» **EXERCISE OBJECTIVE**: The whole listing is to be reproduced exactly as given.

------

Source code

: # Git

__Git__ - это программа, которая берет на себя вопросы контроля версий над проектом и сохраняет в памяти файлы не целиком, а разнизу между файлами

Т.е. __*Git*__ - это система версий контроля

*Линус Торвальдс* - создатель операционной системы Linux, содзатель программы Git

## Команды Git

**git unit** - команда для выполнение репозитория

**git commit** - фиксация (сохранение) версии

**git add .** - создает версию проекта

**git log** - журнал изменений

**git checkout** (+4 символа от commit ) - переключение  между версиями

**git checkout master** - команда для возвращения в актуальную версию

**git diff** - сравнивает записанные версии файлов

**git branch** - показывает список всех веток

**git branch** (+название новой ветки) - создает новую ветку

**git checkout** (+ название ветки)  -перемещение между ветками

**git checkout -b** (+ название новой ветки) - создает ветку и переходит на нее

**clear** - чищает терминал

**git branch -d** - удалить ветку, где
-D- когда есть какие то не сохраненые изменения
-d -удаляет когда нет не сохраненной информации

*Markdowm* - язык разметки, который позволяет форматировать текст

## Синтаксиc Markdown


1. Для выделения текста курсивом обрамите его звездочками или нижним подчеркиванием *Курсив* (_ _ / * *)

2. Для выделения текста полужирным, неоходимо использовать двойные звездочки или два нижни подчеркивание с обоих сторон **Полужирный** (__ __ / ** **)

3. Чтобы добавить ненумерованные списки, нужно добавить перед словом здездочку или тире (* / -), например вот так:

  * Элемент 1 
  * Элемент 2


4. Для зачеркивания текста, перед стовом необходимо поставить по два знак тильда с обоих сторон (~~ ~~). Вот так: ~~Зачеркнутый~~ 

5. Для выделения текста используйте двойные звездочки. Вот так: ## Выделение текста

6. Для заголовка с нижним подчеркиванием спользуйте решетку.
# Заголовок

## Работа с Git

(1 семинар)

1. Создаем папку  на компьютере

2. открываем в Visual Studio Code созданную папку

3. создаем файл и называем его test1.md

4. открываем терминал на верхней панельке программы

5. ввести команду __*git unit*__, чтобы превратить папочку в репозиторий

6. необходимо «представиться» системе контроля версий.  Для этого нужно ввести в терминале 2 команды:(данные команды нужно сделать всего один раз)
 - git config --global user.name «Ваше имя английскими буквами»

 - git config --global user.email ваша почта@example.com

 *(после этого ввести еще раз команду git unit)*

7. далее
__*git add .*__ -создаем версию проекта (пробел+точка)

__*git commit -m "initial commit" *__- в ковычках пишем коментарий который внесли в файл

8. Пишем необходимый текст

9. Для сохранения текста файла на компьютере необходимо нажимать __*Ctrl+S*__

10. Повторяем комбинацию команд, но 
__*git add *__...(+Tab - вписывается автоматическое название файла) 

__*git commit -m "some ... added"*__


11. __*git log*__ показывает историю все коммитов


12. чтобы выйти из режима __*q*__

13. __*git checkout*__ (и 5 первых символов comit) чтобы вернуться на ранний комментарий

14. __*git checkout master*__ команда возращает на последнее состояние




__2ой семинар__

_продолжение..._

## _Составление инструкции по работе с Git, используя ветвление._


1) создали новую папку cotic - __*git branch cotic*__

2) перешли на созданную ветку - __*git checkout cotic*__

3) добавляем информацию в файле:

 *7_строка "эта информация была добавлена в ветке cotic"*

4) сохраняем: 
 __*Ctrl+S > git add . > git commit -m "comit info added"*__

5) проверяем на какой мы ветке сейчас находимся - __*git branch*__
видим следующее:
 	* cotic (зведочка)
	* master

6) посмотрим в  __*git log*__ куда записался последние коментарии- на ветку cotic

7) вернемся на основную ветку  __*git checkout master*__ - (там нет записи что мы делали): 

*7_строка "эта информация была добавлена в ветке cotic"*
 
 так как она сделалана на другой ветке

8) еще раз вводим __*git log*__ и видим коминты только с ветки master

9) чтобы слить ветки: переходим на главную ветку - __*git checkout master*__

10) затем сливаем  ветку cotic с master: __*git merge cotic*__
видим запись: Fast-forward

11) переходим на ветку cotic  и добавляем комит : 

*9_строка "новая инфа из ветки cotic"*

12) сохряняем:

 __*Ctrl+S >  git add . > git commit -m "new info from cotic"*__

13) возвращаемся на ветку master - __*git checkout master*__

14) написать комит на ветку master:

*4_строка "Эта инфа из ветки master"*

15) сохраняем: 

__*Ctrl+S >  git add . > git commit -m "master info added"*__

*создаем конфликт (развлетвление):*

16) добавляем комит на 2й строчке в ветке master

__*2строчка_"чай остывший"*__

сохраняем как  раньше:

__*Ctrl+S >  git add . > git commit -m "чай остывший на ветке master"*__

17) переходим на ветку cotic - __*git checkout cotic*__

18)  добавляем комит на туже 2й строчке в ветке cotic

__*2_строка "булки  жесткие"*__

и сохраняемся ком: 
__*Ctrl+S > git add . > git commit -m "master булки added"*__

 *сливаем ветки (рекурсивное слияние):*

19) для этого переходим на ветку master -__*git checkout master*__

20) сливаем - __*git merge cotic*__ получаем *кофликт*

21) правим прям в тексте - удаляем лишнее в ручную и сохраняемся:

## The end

------

» **RESPONSE TO THIS TASK**:
Source code

: # Git

__Git__ - это программа, которая берет на себя вопросы контроля версий над проектом и сохраняет в памяти файлы не целиком, а разнизу между файлами

Т.е. __*Git*__ - это система версий контроля

*Линус Торвальдс* - создатель операционной системы Linux, содзатель программы Git

## Команды Git

**git unit** - команда для выполнение репозитория

**git commit** - фиксация (сохранение) версии

**git add .** - создает версию проекта

**git log** - журнал изменений

**git checkout** (+4 символа от commit ) - переключение  между версиями

**git checkout master** - команда для возвращения в актуальную версию

**git diff** - сравнивает записанные версии файлов

**git branch** - показывает список всех веток

**git branch** (+название новой ветки) - создает новую ветку

**git checkout** (+ название ветки)  -перемещение между ветками

**git checkout -b** (+ название новой ветки) - создает ветку и переходит на нее

**clear** - чищает терминал

**git branch -d** - удалить ветку, где
-D- когда есть какие то не сохраненые изменения
-d -удаляет когда нет не сохраненной информации

*Markdowm* - язык разметки, который позволяет форматировать текст

## Синтаксиc Markdown


1. Для выделения текста курсивом обрамите его звездочками или нижним подчеркиванием *Курсив* (_ _ / * *)

2. Для выделения текста полужирным, неоходимо использовать двойные звездочки или два нижни подчеркивание с обоих сторон **Полужирный** (__ __ / ** **)

3. Чтобы добавить ненумерованные списки, нужно добавить перед словом здездочку или тире (* / -), например вот так:

  * Элемент 1 
  * Элемент 2


4. Для зачеркивания текста, перед стовом необходимо поставить по два знак тильда с обоих сторон (~~ ~~). Вот так: ~~Зачеркнутый~~ 

5. Для выделения текста используйте двойные звездочки. Вот так: ## Выделение текста

6. Для заголовка с нижним подчеркиванием спользуйте решетку.
# Заголовок

## Работа с Git

(1 семинар)

1. Создаем папку  на компьютере

2. открываем в Visual Studio Code созданную папку

3. создаем файл и называем его test1.md

4. открываем терминал на верхней панельке программы

5. ввести команду __*git unit*__, чтобы превратить папочку в репозиторий

6. необходимо «представиться» системе контроля версий.  Для этого нужно ввести в терминале 2 команды:(данные команды нужно сделать всего один раз)
 - git config --global user.name «Ваше имя английскими буквами»

 - git config --global user.email ваша почта@example.com

 *(после этого ввести еще раз команду git unit)*

7. далее
__*git add .*__ -создаем версию проекта (пробел+точка)

__*git commit -m "initial commit" *__- в ковычках пишем коментарий который внесли в файл

8. Пишем необходимый текст

9. Для сохранения текста файла на компьютере необходимо нажимать __*Ctrl+S*__

10. Повторяем комбинацию команд, но 
__*git add *__...(+Tab - вписывается автоматическое название файла) 

__*git commit -m "some ... added"*__


11. __*git log*__ показывает историю все коммитов


12. чтобы выйти из режима __*q*__

13. __*git checkout*__ (и 5 первых символов comit) чтобы вернуться на ранний комментарий

14. __*git checkout master*__ команда возращает на последнее состояние




__2ой семинар__

_продолжение..._

## _Составление инструкции по работе с Git, используя ветвление._


1) создали новую папку cotic - __*git branch cotic*__

2) перешли на созданную ветку - __*git checkout cotic*__

3) добавляем информацию в файле:

 *7_строка "эта информация была добавлена в ветке cotic"*

4) сохраняем: 
 __*Ctrl+S > git add . > git commit -m "comit info added"*__

5) проверяем на какой мы ветке сейчас находимся - __*git branch*__
видим следующее:
 	* cotic (зведочка)
	* master

6) посмотрим в  __*git log*__ куда записался последние коментарии- на ветку cotic

7) вернемся на основную ветку  __*git checkout master*__ - (там нет записи что мы делали): 

*7_строка "эта информация была добавлена в ветке cotic"*
 
 так как она сделалана на другой ветке

8) еще раз вводим __*git log*__ и видим коминты только с ветки master

9) чтобы слить ветки: переходим на главную ветку - __*git checkout master*__

10) затем сливаем  ветку cotic с master: __*git merge cotic*__
видим запись: Fast-forward

11) переходим на ветку cotic  и добавляем комит : 

*9_строка "новая инфа из ветки cotic"*

12) сохряняем:

 __*Ctrl+S >  git add . > git commit -m "new info from cotic"*__

13) возвращаемся на ветку master - __*git checkout master*__

14) написать комит на ветку master:

*4_строка "Эта инфа из ветки master"*

15) сохраняем: 

__*Ctrl+S >  git add . > git commit -m "master info added"*__

*создаем конфликт (развлетвление):*

16) добавляем комит на 2й строчке в ветке master

__*2строчка_"чай остывший"*__

сохраняем как  раньше:

__*Ctrl+S >  git add . > git commit -m "чай остывший на ветке master"*__

17) переходим на ветку cotic - __*git checkout cotic*__

18)  добавляем комит на туже 2й строчке в ветке cotic

__*2_строка "булки  жесткие"*__

и сохраняемся ком: 
__*Ctrl+S > git add . > git commit -m "master булки added"*__

 *сливаем ветки (рекурсивное слияние):*

19) для этого переходим на ветку master -__*git checkout master*__

20) сливаем - __*git merge cotic*__ получаем *кофликт*

21) правим прям в тексте - удаляем лишнее в ручную и сохраняемся:

## The end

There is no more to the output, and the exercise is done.